Start of Exercise material

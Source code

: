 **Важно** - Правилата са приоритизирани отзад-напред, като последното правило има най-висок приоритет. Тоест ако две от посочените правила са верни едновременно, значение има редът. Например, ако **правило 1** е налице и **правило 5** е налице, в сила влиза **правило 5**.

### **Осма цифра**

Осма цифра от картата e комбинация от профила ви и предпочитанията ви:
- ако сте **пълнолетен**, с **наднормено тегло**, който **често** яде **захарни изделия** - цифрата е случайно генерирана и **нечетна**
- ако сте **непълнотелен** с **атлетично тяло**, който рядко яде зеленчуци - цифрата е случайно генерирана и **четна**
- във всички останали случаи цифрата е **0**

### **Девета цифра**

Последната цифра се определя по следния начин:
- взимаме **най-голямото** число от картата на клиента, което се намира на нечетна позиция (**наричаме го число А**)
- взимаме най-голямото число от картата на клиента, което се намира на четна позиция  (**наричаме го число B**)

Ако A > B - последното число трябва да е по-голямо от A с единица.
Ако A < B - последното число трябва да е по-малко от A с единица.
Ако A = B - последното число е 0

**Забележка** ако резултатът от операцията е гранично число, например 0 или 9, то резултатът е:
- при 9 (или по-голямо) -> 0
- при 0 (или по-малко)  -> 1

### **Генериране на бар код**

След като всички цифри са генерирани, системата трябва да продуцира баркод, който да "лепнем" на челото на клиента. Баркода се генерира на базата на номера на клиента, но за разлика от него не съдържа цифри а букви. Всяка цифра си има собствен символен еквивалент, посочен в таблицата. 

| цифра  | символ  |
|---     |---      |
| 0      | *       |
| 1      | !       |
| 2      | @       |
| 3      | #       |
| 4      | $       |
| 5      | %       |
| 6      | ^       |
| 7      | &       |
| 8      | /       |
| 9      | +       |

End of Exercise material

- [Problem statement] Each line of the listing is to be repeated exactly.

- [Written response]
Source code

: **Важно** - Правилата са приоритизирани отзад-напред, като последното правило има най-висок приоритет. Тоест ако две от посочените правила са верни едновременно, значение има редът. Например, ако **правило 1** е налице и **правило 5** е налице, в сила влиза **правило 5**.

### **Осма цифра**

Осма цифра от картата e комбинация от профила ви и предпочитанията ви:
- ако сте **пълнолетен**, с **наднормено тегло**, който **често** яде **захарни изделия** - цифрата е случайно генерирана и **нечетна**
- ако сте **непълнотелен** с **атлетично тяло**, който рядко яде зеленчуци - цифрата е случайно генерирана и **четна**
- във всички останали случаи цифрата е **0**

### **Девета цифра**

Последната цифра се определя по следния начин:
- взимаме **най-голямото** число от картата на клиента, което се намира на нечетна позиция (**наричаме го число А**)
- взимаме най-голямото число от картата на клиента, което се намира на четна позиция  (**наричаме го число B**)

Ако A > B - последното число трябва да е по-голямо от A с единица.
Ако A < B - последното число трябва да е по-малко от A с единица.
Ако A = B - последното число е 0

**Забележка** ако резултатът от операцията е гранично число, например 0 или 9, то резултатът е:
- при 9 (или по-голямо) -> 0
- при 0 (или по-малко)  -> 1

### **Генериране на бар код**

След като всички цифри са генерирани, системата трябва да продуцира баркод, който да "лепнем" на челото на клиента. Баркода се генерира на базата на номера на клиента, но за разлика от него не съдържа цифри а букви. Всяка цифра си има собствен символен еквивалент, посочен в таблицата. 

| цифра  | символ  |
|---     |---      |
| 0      | *       |
| 1      | !       |
| 2      | @       |
| 3      | #       |
| 4      | $       |
| 5      | %       |
| 6      | ^       |
| 7      | &       |
| 8      | /       |
| 9      | +       |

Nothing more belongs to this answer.